Issue 32, 2017

Retracted Article: He-Wei granules (HWKL) combat cisplatin-induced nephrotoxicity and myelosuppression in rats by inhibiting oxidative stress, inflammatory cytokines and apoptosis

Abstract

As a highly effective antineoplastic chemotherapeutic drug, cisplatin is widely used clinically to treat a variety of human malignancies. However, its clinical use is severely limited by serious side-effects, of which nephrotoxicity and myelosuppression are considered to be the most important because they significantly reduce patient life quality and hinder effective use.
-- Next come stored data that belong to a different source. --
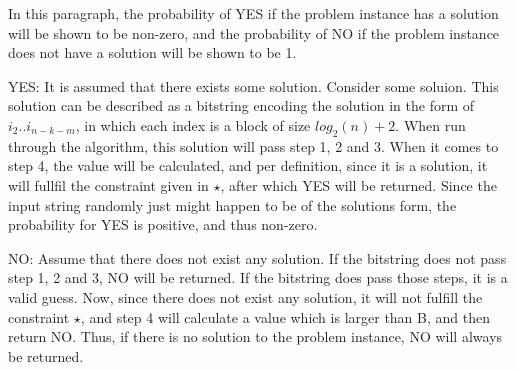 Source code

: In this paragraph, the probability of YES if the problem instance has a solution
will be shown to be non-zero, and the probability of NO if the problem instance
does not have a solution will be shown to be 1.

YES: It is assumed that there exists some solution. Consider some soluion.
This solution can be described as a bitstring encoding the solution in the form
of \(i_2..i_{n-k-m}\), in which each index is a block of size \(log_2(n)+2\).
When run through the algorithm, this solution will pass step 1, 2 and 3.
When it comes to step 4, the value will be calculated, and per definition,
since it is a solution, it will fullfil the constraint given in \(\star\),
after which YES will be returned. Since the input string randomly just
might happen to be of the solutions form, the probability for YES is positive,
and thus non-zero.

NO: Assume that there does not exist any solution. If the bitstring does not
pass step 1, 2 and 3, NO will be returned. If the bitstring does pass those
steps, it is a valid guess. Now, since there does not exist any solution,
it will not fulfill the constraint \(\star\), and step 4 will calculate a value
which is larger than B, and then return NO. Thus, if there is no solution
to the problem instance, NO will always be returned.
In this study, we investigated whether HWKL, a product obtained from modified Ban-xia xie-xin decoction first described 1700 years ago, exhibits protective effects against cisplatin-induced nephrotoxicity and myelosuppression. After intraperitoneal injection of 7 mg kg−1 cisplatin to Wistar rats, nephrotoxicity and myelosuppression were observed. HWKL reduced cisplatin-induced elevations in blood urea nitrogen (BUN) and serum creatinine (Scr) levels, increased water intake and improved renal tubular lesions. Cisplatin-induced increases in tumor necrosis alpha (TNF-α) protein, interleukin-1 beta (IL-1β) protein, cyclooxygenase-2 (COX-2) protein, extracellular signal-regulated kinase (ERK), TNF-α mRNA and IL-1β mRNA were significantly reduced by HWKL and cisplatin-induced oxidative stress was also inhibited by HWKL. Furthermore, HWKL contributed to increase immunological function to combat cisplatin-induced myelosuppression. Our findings indicate that HWKL inhibits cisplatin-induced nephrotoxicity and myelosuppression via several mechanisms which operate simultaneously and provide basic evidence to confirm that HWKL could be useful in clinical situations as a protective agent to prevent cisplatin-induced nephrotoxicity and myelosuppression.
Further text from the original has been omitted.